SAP PS and CPM for EVM
SAP PS (Project System) and SAP CPM (Commercial Project Management) are the main modules for construction project management in our ConCost PreCast SAP software solution. There are many different items that need to be controlled within the project management scope. Here we only can focus on two major questions in a construction project.
- Will we deliver on time?
- Will we deliver within budget?
These questions are directed into the future because only if the answers are known before the work is done active measures can be taken to improve performance. But guesses don’t help. Required are performance indicators that allow accurate forecasting of time and cost. The established method in construction is the “Earned Value Management” (EVM) method.
“We budgeted 50 million this month but spent only 48 million”.
Sounds like a good cost performance in the first place, but this statement is of no value because it doesn’t include the information how much work was performed. If only 80% of the scheduled work was done then the cost performance in this case is bad (only 40 million should have been spent).
Relating the cost to the actual progress is one of the key principles of EVM.
“What should have been spent according to the progress made versus actual spending” provides the right cost performance indicator (CPI). Similarly comparing the scheduled work with the actual progress provides the schedule performance indicator (SPI).
In order to calculate the performance indicators three values are required.
- AC- Actual Cost (Actual Cost of Work Performed)
AC is the actual expenditure for the work performed.

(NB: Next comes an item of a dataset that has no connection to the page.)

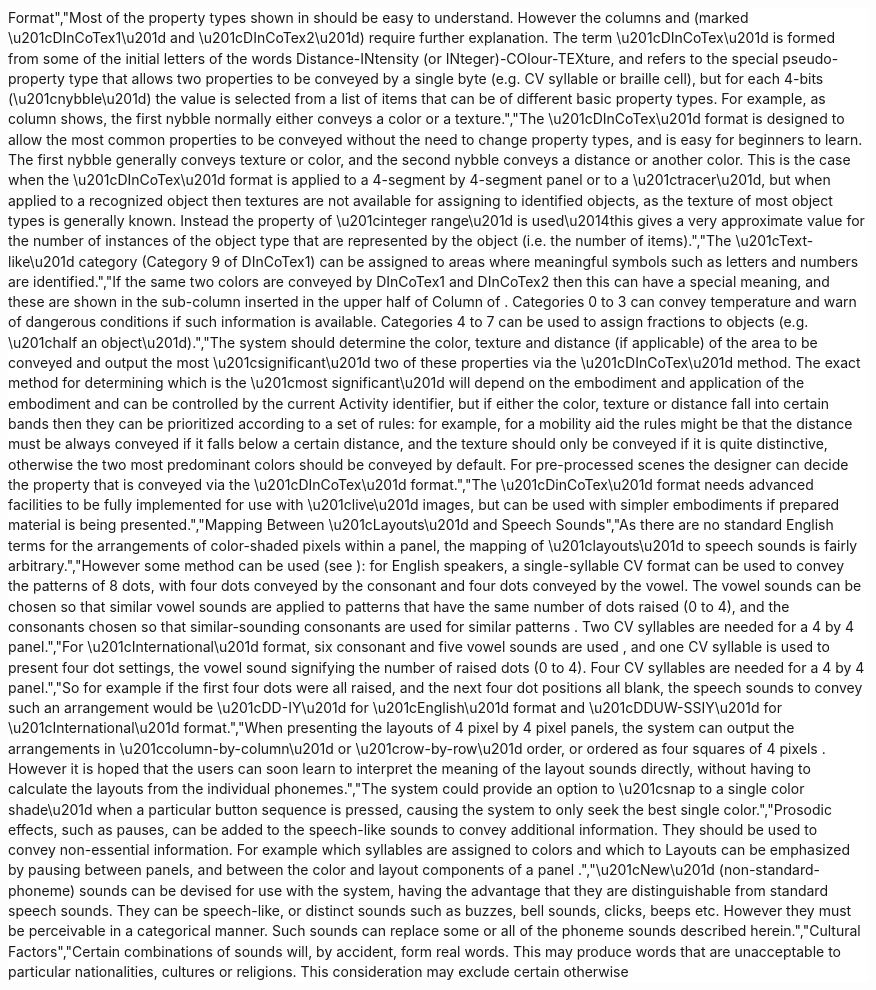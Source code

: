 Format","Most of the property types shown in  should be easy to understand. However the columns  and  (marked \u201cDInCoTex1\u201d and \u201cDInCoTex2\u201d) require further explanation. The term \u201cDInCoTex\u201d is formed from some of the initial letters of the words Distance-INtensity (or INteger)-COlour-TEXture, and refers to the special pseudo-property type that allows two properties to be conveyed by a single byte (e.g. CV syllable or braille cell), but for each 4-bits (\u201cnybble\u201d) the value is selected from a list of items that can be of different basic property types. For example, as column  shows, the first nybble normally either conveys a color or a texture.","The \u201cDInCoTex\u201d format is designed to allow the most common properties to be conveyed without the need to change property types, and is easy for beginners to learn. The first nybble generally conveys texture or color, and the second nybble conveys a distance or another color. This is the case when the \u201cDInCoTex\u201d format is applied to a 4-segment by 4-segment panel or to a \u201ctracer\u201d, but when applied to a recognized object then textures are not available for assigning to identified objects, as the texture of most object types is generally known. Instead the property of \u201cinteger range\u201d is used\u2014this gives a very approximate value for the number of instances of the object type that are represented by the object (i.e. the number of items).","The \u201cText-like\u201d category (Category 9 of DInCoTex1) can be assigned to areas where meaningful symbols such as letters and numbers are identified.","If the same two colors are conveyed by DInCoTex1 and DInCoTex2 then this can have a special meaning, and these are shown in the sub-column inserted in the upper half of Column  of . Categories 0 to 3 can convey temperature and warn of dangerous conditions if such information is available. Categories 4 to 7 can be used to assign fractions to objects (e.g. \u201chalf an object\u201d).","The system should determine the color, texture and distance (if applicable) of the area to be conveyed and output the most \u201csignificant\u201d two of these properties via the \u201cDInCoTex\u201d method. The exact method for determining which is the \u201cmost significant\u201d will depend on the embodiment and application of the embodiment and can be controlled by the current Activity identifier, but if either the color, texture or distance fall into certain bands then they can be prioritized according to a set of rules: for example, for a mobility aid the rules might be that the distance must be always conveyed if it falls below a certain distance, and the texture should only be conveyed if it is quite distinctive, otherwise the two most predominant colors should be conveyed by default. For pre-processed scenes the designer can decide the property that is conveyed via the \u201cDInCoTex\u201d format.","The \u201cDinCoTex\u201d format needs advanced facilities to be fully implemented for use with \u201clive\u201d images, but can be used with simpler embodiments if prepared material is being presented.","Mapping Between \u201cLayouts\u201d and Speech Sounds","As there are no standard English terms for the arrangements of color-shaded pixels within a panel, the mapping of \u201clayouts\u201d to speech sounds is fairly arbitrary.","However some method can be used (see ): for English speakers, a single-syllable CV format can be used to convey the patterns of 8 dots, with four dots conveyed by the consonant and four dots conveyed by the vowel. The vowel sounds can be chosen so that similar vowel sounds are applied to patterns that have the same number of dots raised (0 to 4), and the consonants chosen so that similar-sounding consonants are used for similar patterns  . Two CV syllables are needed for a 4 by 4 panel.","For \u201cInternational\u201d format, six consonant and five vowel sounds are used , and one CV syllable is used to present four dot settings, the vowel sound signifying the number of raised dots (0 to 4). Four CV syllables are needed for a 4 by 4 panel.","So for example if the first four dots were all raised, and the next four dot positions all blank, the speech sounds to convey such an arrangement would be \u201cDD-IY\u201d for \u201cEnglish\u201d format and \u201cDDUW-SSIY\u201d for \u201cInternational\u201d format.","When presenting the layouts of 4 pixel by 4 pixel panels, the system can output the arrangements in \u201ccolumn-by-column\u201d or \u201crow-by-row\u201d order, or ordered as four squares of 4 pixels  . However it is hoped that the users can soon learn to interpret the meaning of the layout sounds directly, without having to calculate the layouts from the individual phonemes.","The system could provide an option to \u201csnap to a single color shade\u201d when a particular button sequence is pressed, causing the system to only seek the best single color.","Prosodic effects, such as pauses, can be added to the speech-like sounds to convey additional information. They should be used to convey non-essential information. For example which syllables are assigned to colors and which to Layouts can be emphasized by pausing between panels, and between the color and layout components of a panel  .","\u201cNew\u201d (non-standard-phoneme) sounds can be devised for use with the system, having the advantage that they are distinguishable from standard speech sounds. They can be speech-like, or distinct sounds such as buzzes, bell sounds, clicks, beeps etc. However they must be perceivable in a categorical manner. Such sounds can replace some or all of the phoneme sounds described herein.","Cultural Factors","Certain combinations of sounds will, by accident, form real words. This may produce words that are unacceptable to particular nationalities, cultures or religions. This consideration may exclude certain otherwise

However, these are not values from the financial or procurement system. A sub-contractor might send his invoice late; a purchase order will include material that still is in the store.
As you measure the progress of the work performed you have to calculate the AC as the cost of what was actually consumed to perform this work. This means the liability against the sub-contractor (independent of his invoice), the material the storekeeper handed out for construction and the manhours and equipment hours the time keepers recorded. As you can measure only the performed work you have to collect the consumed resources in order to compare like for like.

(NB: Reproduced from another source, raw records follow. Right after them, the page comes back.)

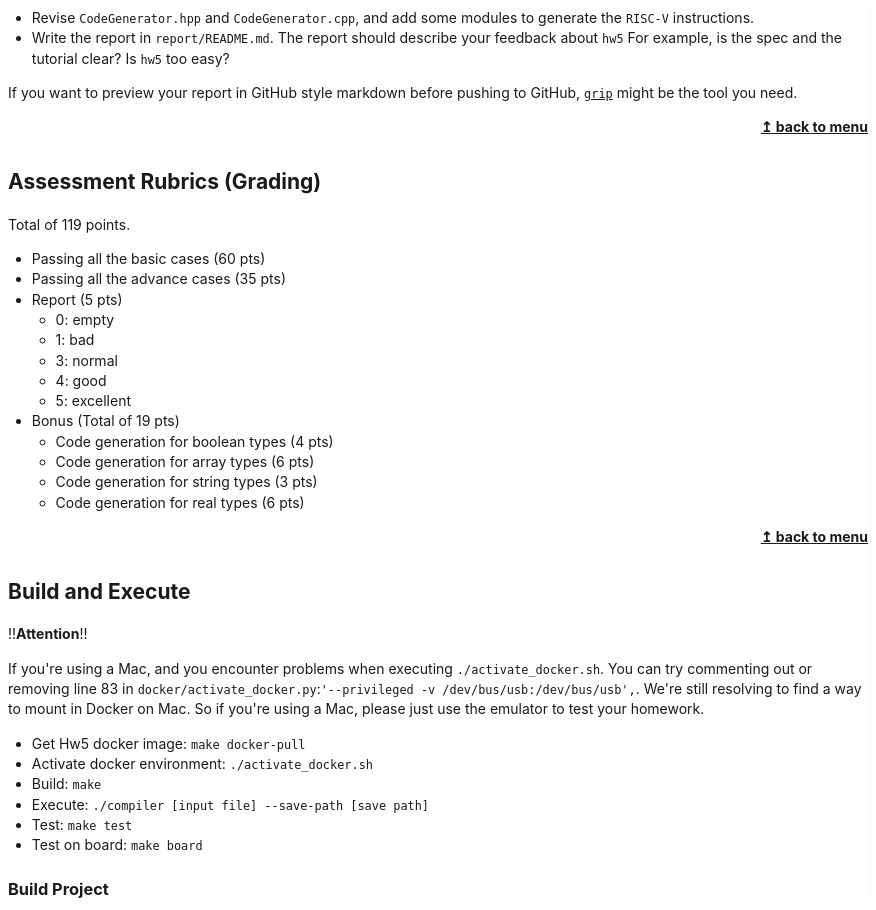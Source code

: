 - Revise `CodeGenerator.hpp` and `CodeGenerator.cpp`, and add some modules to generate the `RISC-V` instructions.
- Write the report in `report/README.md`. The report should describe your feedback about `hw5` For example, is the spec and the tutorial clear? Is `hw5` too easy?

If you want to preview your report in GitHub style markdown before pushing to GitHub, [`grip`](https://github.com/joeyespo/grip) might be the tool you need.

<div align="right">
    <b><a href="#table-of-contents">↥ back to menu</a></b>
</div>



## Assessment Rubrics (Grading)

Total of 119 points.

+ Passing all the basic cases (60 pts)
+ Passing all the advance cases (35 pts)
+ Report (5 pts)
  + 0: empty
  + 1: bad
  + 3: normal
  + 4: good
  + 5: excellent
+ Bonus (Total of 19 pts)
  + Code generation for boolean types (4 pts)
  + Code generation for array types (6 pts)
  + Code generation for string types (3 pts)
  + Code generation for real types (6 pts)

<div align="right">
    <b><a href="#table-of-contents">↥ back to menu</a></b>
</div>

## Build and Execute

!!**Attention**!!

If you're using a Mac, and you encounter problems when executing `./activate_docker.sh`. You can try commenting out or removing line 83 in `docker/activate_docker.py`:`'--privileged -v /dev/bus/usb:/dev/bus/usb',`. We're still resolving to find a way to mount in Docker on Mac. So if you're using a Mac, please just use the emulator to test your homework.


- Get Hw5 docker image: `make docker-pull`
- Activate docker environment: `./activate_docker.sh`
- Build: `make`
- Execute: `./compiler [input file] --save-path [save path]`
- Test: `make test`
- Test on board: `make board`

### Build Project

Calculating this AC is automated in SAP PS if configured properly. However, capturing the data on site is a challenge for most contractors. To simplify the tasks, actuals are usually captured against a WBS-Element. This is one level above the more detailed activities of the schedule. ConCost offers tools (e.g. “Time Tracker” – a mobile app to collect actual hours) supporting this process.
- EV – Earned Value (Planned Cost of Work Performed)
(the term “BCWP” – Budgeted Cost of Work Performed is no longer used as the term “Budget” was confusing. "Budget" is a separate value usually decided by management)
EV is the planned cost of all work that was actually performed in the period. You take the actual progress made and multiply it with the planned cost.
The planned cost has to be a current job estimate based on the latest known rates and the performances measured on site. Only if planned costs are based on accurate values, any variance in comparison with the actual cost can identify changes in performance on site. The difficulty with EV is usually in providing the correct values in the structure of the execution schedule in SAP. For example, if a single material rate changes, then multiple (BoQ or Bill of Quantities) items will change planned cost. And this will change the planned cost of multiple activities (and WBS Elements). As there will be multiple changes to planned cost in each period it is almost impossible to calculate the changes on each WBS Element. ConCost provides a solution where the job estimate is mapped to the schedule (which is imported from e.g. Primavera).
Any change in the estimate or the schedule immediately changes the planned cost of activities and this cost plan can be uploaded to SAP.
- PV-Planned Value (Scheduled Cost of Work, formerly "BCWS" - budgeted cost of work scheduled)
PV is the planned cost of all scheduled work of the current reporting period. In other words “if all planned work was completed – that would be the planned cost of this work”.